Supplemental Insurance
Extra coverage beyond your basic insurance plan.
Survivor Benefit
Life insurance payment that goes to your beneficiary when you die.
T
Telemedicine
Remote health services via technology for minor acute conditions.
Term Life Insurance
Life insurance covering a set period of time.
Therapeutic Alternative
Different medication that treats the same condition.
Third-Party Administrator
Company contracted to administer group benefits.
Traditional Plan
Type of plan that lets you see any licensed provider but you pay more out-of-pocket.
Transaction Date
When an HSA or FSA withdrawal or deposit happens.
Transition of Care
Temporary coverage from non-network providers after switching plans.
Transitional Care
Temporary coverage from non-network providers after switching plans.
TRICARE
Military health benefits program.
TRICARE For Life
Extra coverage for military retirees with Medicare.
True Out-of-Pocket Costs
Your total costs for Medicare Part D drugs.
U
Urgent Care
Walk-in clinics for immediate care when your doctor isn’t available.
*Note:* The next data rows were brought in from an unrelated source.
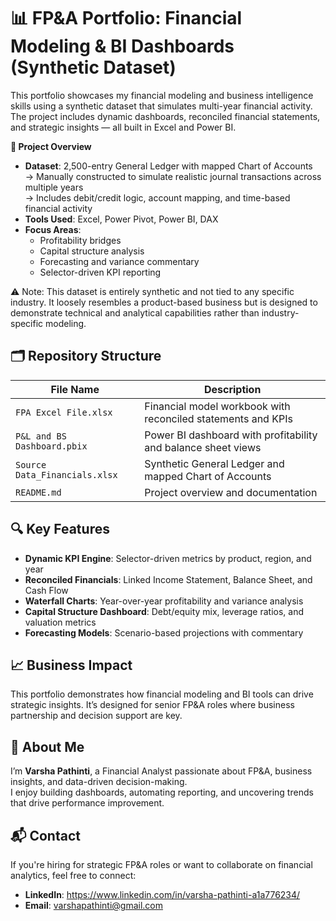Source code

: # 📊 FP&A Portfolio: Financial Modeling & BI Dashboards (Synthetic Dataset)
This portfolio showcases my financial modeling and business intelligence skills using a synthetic dataset that simulates multi-year financial activity. The project includes dynamic dashboards, reconciled financial statements, and strategic insights — all built in Excel and Power BI.

**🧠 Project Overview**
- **Dataset**: 2,500-entry General Ledger with mapped Chart of Accounts  
  → Manually constructed to simulate realistic journal transactions across multiple years  
  → Includes debit/credit logic, account mapping, and time-based financial activity  
- **Tools Used**: Excel, Power Pivot, Power BI, DAX
- **Focus Areas**:
  - Profitability bridges
  - Capital structure analysis
  - Forecasting and variance commentary
  - Selector-driven KPI reporting

⚠️ Note: This dataset is entirely synthetic and not tied to any specific industry. It loosely resembles a product-based business but is designed to demonstrate technical and analytical capabilities rather than industry-specific modeling.

## 🗂️ Repository Structure

| File Name                      | Description                                                  |
|--------------------------------|--------------------------------------------------------------|
| `FPA Excel File.xlsx`          | Financial model workbook with reconciled statements and KPIs |
| `P&L and BS Dashboard.pbix`    | Power BI dashboard with profitability and balance sheet views |
| `Source Data_Financials.xlsx`  | Synthetic General Ledger and mapped Chart of Accounts        |
| `README.md`                    | Project overview and documentation                           |

## 🔍 Key Features

- **Dynamic KPI Engine**: Selector-driven metrics by product, region, and year
- **Reconciled Financials**: Linked Income Statement, Balance Sheet, and Cash Flow
- **Waterfall Charts**: Year-over-year profitability and variance analysis
- **Capital Structure Dashboard**: Debt/equity mix, leverage ratios, and valuation metrics
- **Forecasting Models**: Scenario-based projections with commentary

## 📈 Business Impact

This portfolio demonstrates how financial modeling and BI tools can drive strategic insights. It’s designed for senior FP&A roles where business partnership and decision support are key.


## 🚀 About Me

I’m **Varsha Pathinti**, a Financial Analyst passionate about FP&A, business insights, and data-driven decision-making.  
I enjoy building dashboards, automating reporting, and uncovering trends that drive performance improvement.

## 📬 Contact

If you're hiring for strategic FP&A roles or want to collaborate on financial analytics, feel free to connect:

- **LinkedIn**: https://www.linkedin.com/in/varsha-pathinti-a1a776234/
- **Email**: varshapathinti@gmail.com

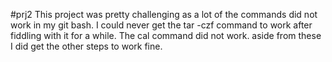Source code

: #prj2
This project was pretty challenging as a lot of the commands did not work in my git bash. I could never get the tar -czf command to work after fiddling with it for a while.
The cal command did not work.
aside from these I did get the other steps to work fine.
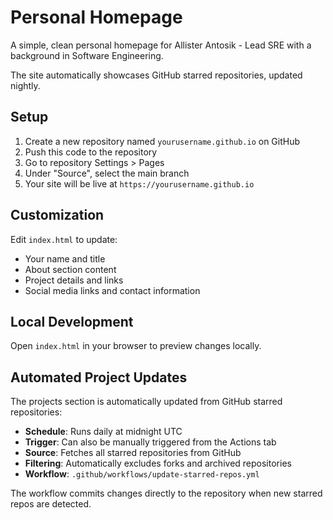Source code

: # Personal Homepage

A simple, clean personal homepage for Allister Antosik - Lead SRE with a background in Software Engineering.

The site automatically showcases GitHub starred repositories, updated nightly.

## Setup

1. Create a new repository named `yourusername.github.io` on GitHub
2. Push this code to the repository
3. Go to repository Settings > Pages
4. Under "Source", select the main branch
5. Your site will be live at `https://yourusername.github.io`

## Customization

Edit `index.html` to update:
- Your name and title
- About section content
- Project details and links
- Social media links and contact information

## Local Development

Open `index.html` in your browser to preview changes locally.

## Automated Project Updates

The projects section is automatically updated from GitHub starred repositories:

- **Schedule**: Runs daily at midnight UTC
- **Trigger**: Can also be manually triggered from the Actions tab
- **Source**: Fetches all starred repositories from GitHub
- **Filtering**: Automatically excludes forks and archived repositories
- **Workflow**: `.github/workflows/update-starred-repos.yml`

The workflow commits changes directly to the repository when new starred repos are detected.
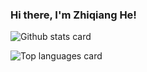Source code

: ### Hi there, I'm Zhiqiang He!

![Github stats card](https://github-readme-stats.vercel.app/api?username=rhiswell&count_private=true&show_icons=true)

![Top languages card](https://github-readme-stats.vercel.app/api/top-langs/?username=rhiswell&hide=javascript,html&layout=compact)
<!--
![Readme card](https://github-readme-stats.vercel.app/api/pin/?username=rhiswell&repo=rhiswell)
-->
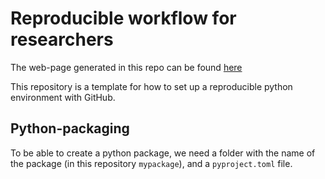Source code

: # Reproducible workflow for researchers
The web-page generated in this repo can be found [here](https://jorgensd.github.io/reproducibility)

This repository is a template for how to set up a reproducible python environment with GitHub.

## Python-packaging

To be able to create a python package, we need a folder with the name of the package (in this repository `mypackage`), and a `pyproject.toml` file.

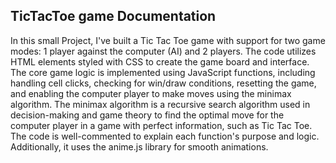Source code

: **TicTacToe game Documentation**
--------------------------------

In this small Project, I've built a Tic Tac Toe game with support for two game modes: 1 player against the computer (AI) and 2 players. The code utilizes HTML elements styled with CSS to create the game board and interface. The core game logic is implemented using JavaScript functions, including handling cell clicks, checking for win/draw conditions, resetting the game, and enabling the computer player to make moves using the minimax algorithm. The minimax algorithm is a recursive search algorithm used in decision-making and game theory to find the optimal move for the computer player in a game with perfect information, such as Tic Tac Toe. The code is well-commented to explain each function's purpose and logic. Additionally, it uses the anime.js library for smooth animations.
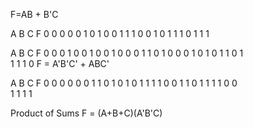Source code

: F=AB + B'C


A   B   C   F
0   0   0
0   0   1
0   1   0
0   1   1
1   0   0
1   0   1
1   1   0
1   1   1





A   B   C   F
0   0   0   1
0   0   1   0
0   1   0   0
0   1   1   0
1   0   0   0
1   0   1   0
1   1   0   1   
1   1   1   0
F = A'B'C' + ABC'


A   B   C   F
0   0   0   0
0   0   1   1
0   1   0   1
0   1   1   1
1   0   0   1
1   0   1   1
1   1   0   0   
1   1   1   1

Product of Sums
F = (A+B+C)(A'B'C)

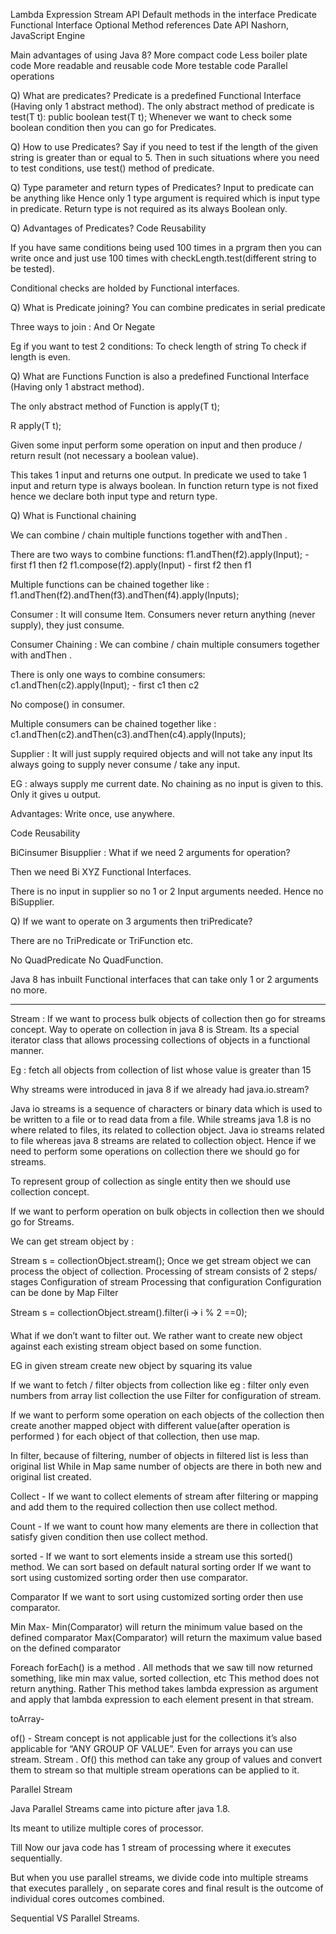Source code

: Lambda Expression
Stream API
Default methods in the interface
Predicate
Functional Interface
Optional
Method references
Date API
Nashorn, JavaScript Engine

Main advantages of using Java 8?
More compact code
Less boiler plate code
More readable and reusable code
More testable code
Parallel operations

Q) What are predicates? 
Predicate is a predefined Functional Interface (Having only 1 abstract method).
The only abstract method of predicate is test(T t):
public boolean test(T t);
Whenever we want to check some boolean condition then you can go for Predicates. 

Q) How to use Predicates? 
Say if you need to test if the length of the given string is greater than or equal to 5. Then in such situations where you need to test conditions, use test() method of predicate.

Q) Type parameter and return types of Predicates?
Input to predicate can be anything like 
Hence only 1 type argument is required which is input type in predicate.
Return type is not required as its always Boolean only.

Q) Advantages of Predicates?
Code Reusability

If you have same conditions being used 100 times in a prgram then you can write once and just use 100 times with checkLength.test(different string to be tested).

Conditional checks are holded by Functional interfaces.

Q) What is Predicate joining?
You can combine predicates in serial predicate

Three ways to join :
And
Or
Negate

Eg if you want to test 2 conditions:
To check length of string 
To check if length is even.

Q) What are Functions
Function is also a predefined Functional Interface (Having only 1 abstract method).

The only abstract method of Function is   apply(T t);

 R apply(T t);

Given some input perform some operation on input and then produce / return result (not necessary a boolean value).

This takes 1 input and returns one output. 
In predicate we used to take 1 input and return type is always boolean. 
In function return type is not fixed hence we declare both input type and return type.

Q) What is Functional chaining

We can combine / chain multiple functions together with andThen .

There are two ways to combine functions:
 f1.andThen(f2).apply(Input);  - first f1 then f2
f1.compose(f2).apply(Input)  - first f2 then f1


Multiple functions can be chained together like :
f1.andThen(f2).andThen(f3).andThen(f4).apply(Inputs);


Consumer :  It will consume Item. Consumers never return anything (never supply), they just consume.

Consumer Chaining :
We can combine / chain multiple consumers together with andThen .

There is only one ways to combine consumers:
 c1.andThen(c2).apply(Input);  - first c1 then c2

No compose() in consumer.

Multiple consumers can be chained together like :
c1.andThen(c2).andThen(c3).andThen(c4).apply(Inputs);

Supplier :
It will just supply required objects and will not take any input
Its always going to supply never consume / take any input.

EG : always supply me current date.
No chaining as no input is given to this. Only it gives u output.


Advantages:
Write once, use anywhere.

Code Reusability

BiCinsumer Bisupplier :
 What if we need 2 arguments for operation?

Then we need Bi XYZ Functional Interfaces.


There is no input in supplier so no 1 or 2 Input arguments needed. Hence no BiSupplier.

Q) If we want to operate on 3 arguments then triPredicate? 

There are no TriPredicate or TriFunction etc.

No QuadPredicate No QuadFunction.

Java 8 has inbuilt Functional interfaces that can take only 1 or 2 arguments no more.

*********************************************************************************************

Stream :
If we want to process bulk objects of collection then go for streams concept.
Way to operate on collection in java 8 is Stream.
Its a special iterator class that allows processing collections of objects in a functional manner.

Eg : fetch all objects from collection of list whose value is greater than 15

Why streams were introduced in java 8 if we already had java.io.stream?

Java io streams is a sequence of characters or binary data which is used to be written to a file or to read data from a file.
While streams java 1.8 is no where related to files, its related to collection object.
Java io streams related to file whereas java 8 streams are related to collection object.
Hence if we need to perform some operations on collection there we should go for streams.

To represent group of collection as single entity then we should use collection concept.

If we want to perform operation on bulk objects in collection then we should go for Streams.

We can get stream object by :

Stream s = collectionObject.stream();
Once we get stream object we can process the object of collection.
Processing of stream consists of 2 steps/ stages
Configuration of stream
Processing that configuration
Configuration can be done by 
Map 
Filter

Stream s = collectionObject.stream().filter(i 🡪 i % 2 ==0);

What if we don’t want to filter out.
We rather want to create new object against each existing stream object based on some function.

EG in given stream create new object by squaring  its value

If we want to fetch / filter objects from collection like eg : filter only even numbers from array list collection the use Filter for configuration of stream.

 If we want to perform some operation on each objects of the collection then create another mapped object with different value(after operation is performed ) for each object of that collection, then use map.

In filter, because of filtering, number of objects in filtered list is less than original list While in Map  same number of objects are there in both new and original list created.


Collect - 
If we want to collect elements of stream after filtering or mapping and add them to the required collection then use collect method.

Count - 
If we want to count how many elements are there in collection that satisfy given condition then use collect method.

sorted - 
If we want to sort elements inside a stream use this sorted() method.
We can sort based on default natural sorting order 
If we want to sort using customized sorting order then use comparator.

Comparator 
If we want to sort using customized sorting order then use comparator.

Min Max-
Min(Comparator)  will return the minimum value based on the defined comparator
Max(Comparator)  will return the maximum value based on the defined comparator

Foreach
forEach() is a method . 
All methods that we saw till now returned something, like min max value, sorted collection, etc
This method does not return anything. 
Rather This method takes lambda expression as argument and apply that lambda expression to each element present in that stream.

toArray- 

of() - 
Stream concept is not applicable just for the collections it’s also applicable for “ANY GROUP OF VALUE”.
Even for arrays you can use stream.
Stream . Of() this method can take any group of values and convert them to stream so that multiple stream operations can be applied to it.

Parallel Stream

Java Parallel Streams came into picture after java 1.8.

Its meant to utilize multiple cores of processor.

Till Now our java code has 1 stream of processing where it executes sequentially.

But when you use parallel streams, we divide code into multiple streams that executes parallely , on separate cores and final result is the outcome of individual cores outcomes combined.

Sequential VS Parallel Streams.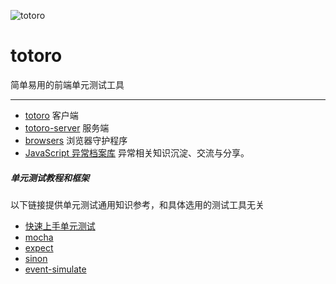![totoro](https://f.cloud.github.com/assets/340282/891339/657d9018-fa54-11e2-9760-6955388fd8fc.jpg)

# totoro

简单易用的前端单元测试工具

---

- [totoro](https://github.com/totorojs/totoro) 客户端
- [totoro-server](https://github.com/totorojs/totoro) 服务端
- [browsers](https://github.com/totorojs/browsers) 浏览器守护程序
- [JavaScript 异常档案库](https://github.com/totorojs/javascript-exception-archives)
  异常相关知识沉淀、交流与分享。

##### 单元测试教程和框架

以下链接提供单元测试通用知识参考，和具体选用的测试工具无关

- [快速上手单元测试](https://github.com/totorojs/totoro/wiki/unit-testing-quick-start.zh)
- [mocha](https://github.com/totorojs/totoro/wiki/mocha.zh)
- [expect](https://github.com/totorojs/totoro/wiki/expect.zh)
- [sinon](https://github.com/totorojs/totoro/wiki/sinon.zh)
- [event-simulate](https://github.com/totorojs/event-simulate)
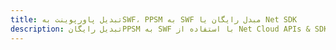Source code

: ---title: تبدیل پاورپوینت بهSWF، PPSM به SWF مبدل رایگان یا Net SDKdescription: تبدیل رایگانPPSM به SWF با استفاده از Net Cloud APIs & SDK. همچنین اسناد Microsoft PowerPoint را در Cloud ایجاد، ویرایش و رندر کنید.---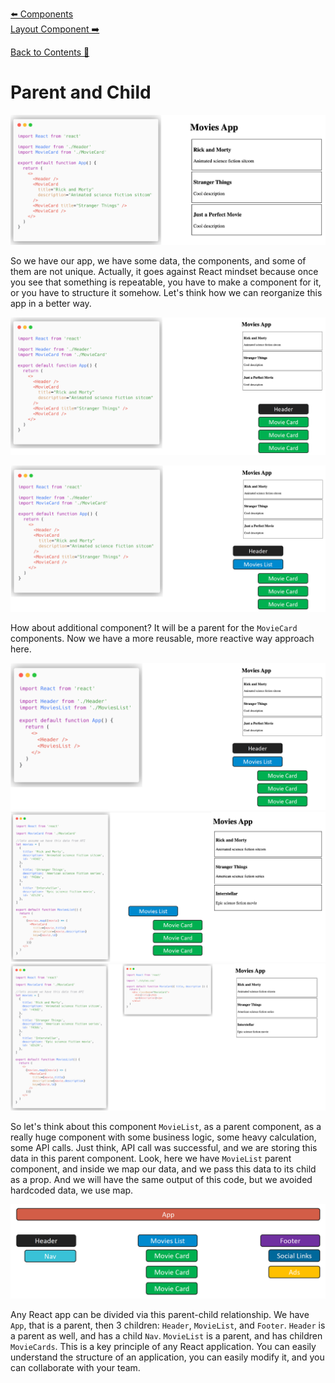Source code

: [⬅️ Components](../components.md)  
[Layout Component ➡️](layout-component.md)

[Back to Contents 📑](../../../README.md#module-2)

# Parent and Child

![Movies App Image 1](images/parent-and-child-img1.png)

So we have our app, we have some data, the components, and some of them are not unique.
Actually, it goes against React mindset because once you see that something is repeatable, you have to make a component for it, or you have to structure it somehow.
Let's think how we can reorganize this app in a better way.

![Movies App Image 2](images/parent-and-child-img2.png)

![Movies App Image 3](images/parent-and-child-img3.png)

How about additional component?
It will be a parent for the `MovieCard` components.
Now we have a more reusable, more reactive way approach here.

![Movies App Image 4](images/parent-and-child-img4.png)
![Movies App Image 5](images/parent-and-child-img5.png)
![Movies App Image 7](images/parent-and-child-img7.png)

So let's think about this component `MovieList`, as a parent component, as a really huge component with some business logic, some heavy calculation, some API calls.
Just think, API call was successful, and we are storing this data in this parent component.
Look, here we have `MovieList` parent component, and inside we map our data, and we pass this data to its child as a prop.
And we will have the same output of this code, but we avoided hardcoded data, we use map.

![Movies App Image 6](images/parent-and-child-img6.png)

Any React app can be divided via this parent-child relationship.
We have `App`, that is a parent, then 3 children: `Header`, `MovieList`, and `Footer`.
`Header` is a parent as well, and has a child `Nav`.
`MovieList` is a parent, and has children `MovieCards`.
This is a key principle of any React application.
You can easily understand the structure of an application, you can easily modify it, and you can collaborate with your team.
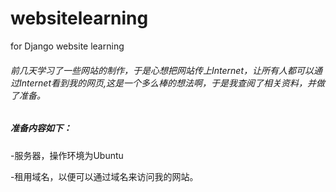 # websitelearning
for Django website learning

###### 前几天学习了一些网站的制作，于是心想把网站传上Internet，让所有人都可以通过Internet看到我的网页,这是一个多么棒的想法啊，于是我查阅了相关资料，并做了准备。
##### 准备内容如下：

-服务器，操作环境为Ubuntu

-租用域名，以便可以通过域名来访问我的网站。

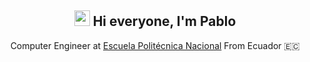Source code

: <!---- 👋 Hi, I’m @PavoX20
- 👀 I’m interested in learning Linux and ethical Hacking
- 🌱 I’m currently learning Ingeneering at Computer Science
- 💞️ I’m looking to collaborate on Operative Systems and Networking projects
- 📫 How to reach me: pablo.sarzosa@epn.edu.ec


PavoX20/PavoX20 is a ✨ special ✨ repository because its `README.md` (this file) appears on your GitHub profile.
You can click the Preview link to take a look at your changes.
--->

<h2 align="center">
  <img src="https://media.giphy.com/media/hvRJCLFzcasrR4ia7z/giphy.gif" width="25px">
  Hi everyone, I'm Pablo
</h2>

<p align="center">
  Computer Engineer at <a href="https://www.epn.edu.ec">Escuela Politécnica Nacional</a>
  From Ecuador 🇪🇨
</p>
  
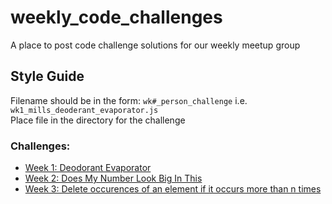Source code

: # weekly_code_challenges
A place to post code challenge solutions for our weekly meetup group

## Style Guide  
Filename should be in the form: `wk#_person_challenge` i.e. `wk1_mills_deoderant_evaporator.js`  
Place file in the directory for the challenge

### Challenges:
- [Week 1: Deodorant Evaporator](https://www.codewars.com/kata/5506b230a11c0aeab3000c1f) 
- [Week 2: Does My Number Look Big In This](https://www.codewars.com/kata/does-my-number-look-big-in-this/train/ruby)
- [Week 3: Delete occurences of an element if it occurs more than n times](https://www.codewars.com/kata/delete-occurrences-of-an-element-if-it-occurs-more-than-n-times/train/javascript)
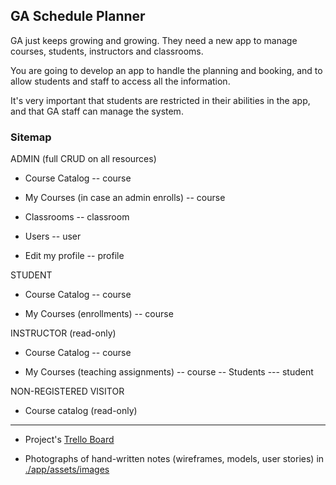 ## GA Schedule Planner

GA just keeps growing and growing. They need a new app to manage courses, students, instructors and classrooms.

You are going to develop an app to handle the planning and booking, and to allow students and staff to access all the information.

It's very important that students are restricted in their abilities in the app, and that GA staff can manage the system.

### Sitemap

ADMIN (full CRUD on all resources)

- Course Catalog
    -- course

- My Courses (in case an admin enrolls)
    -- course

- Classrooms
    -- classroom

- Users
    -- user

- Edit my profile
    -- profile

STUDENT

- Course Catalog
    -- course

- My Courses (enrollments)
    -- course

INSTRUCTOR (read-only)

- Course Catalog
    -- course

- My Courses (teaching assignments)
    -- course
    -- Students
        --- student

NON-REGISTERED VISITOR

- Course catalog (read-only)

_____________________________

* Project's [Trello Board](https://trello.com/b/6HF5awAv/ga-schedule-planner)

* Photographs of hand-written notes (wireframes, models, user stories) in [./app/assets/images](https://github.com/laurentqro/ga_scheduler_app/tree/master/app/assets/images)

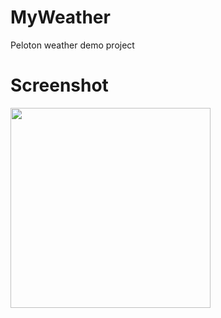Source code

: # MyWeather
Peloton weather demo project

# Screenshot

<img src="https://github.com/vansikrishna/MyWeather/blob/master/Screenshot_MyWeather.png" width="320">
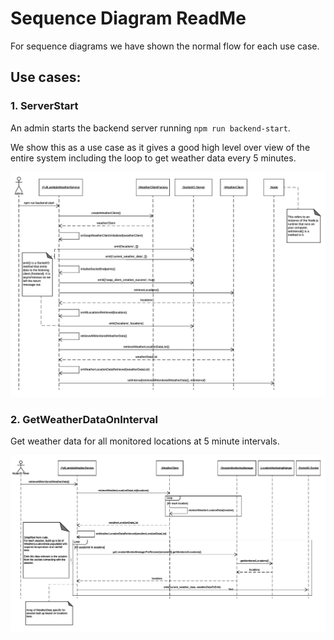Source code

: # Sequence Diagram ReadMe

For sequence diagrams we have shown the normal flow for each use case.

## Use cases:


### 1. ServerStart
An admin starts the backend server running `npm run backend-start`.

We show this as a use case as it gives a good high level over view of the entire system including the loop to get weather data every 5 minutes.

<img src="/used/images/ServerStart.png" >

### 2. GetWeatherDataOnInterval

Get weather data for all monitored locations at 5 minute intervals.

<img src="/used/images/GetWeatherDataOnInterval.png" >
Usual, Customary and Reasonable Charge
Typical cost of service in a geographic area.
V
Vision Coverage
Extra insurance to get routine eye exams and glasses/contacts.
Voluntary Benefits
Additional coverage you can choose
W
Waiting Period
Time between starting a job and being eligible for health benefits.
Waiver of Premium
Option to stop paying premiums for employer coverage if disabled.
Whole Life Insurance
Lifelong life insurance policy that builds cash value.
Worker’s Compensation
Benefits if you’re injured or ill because of your job.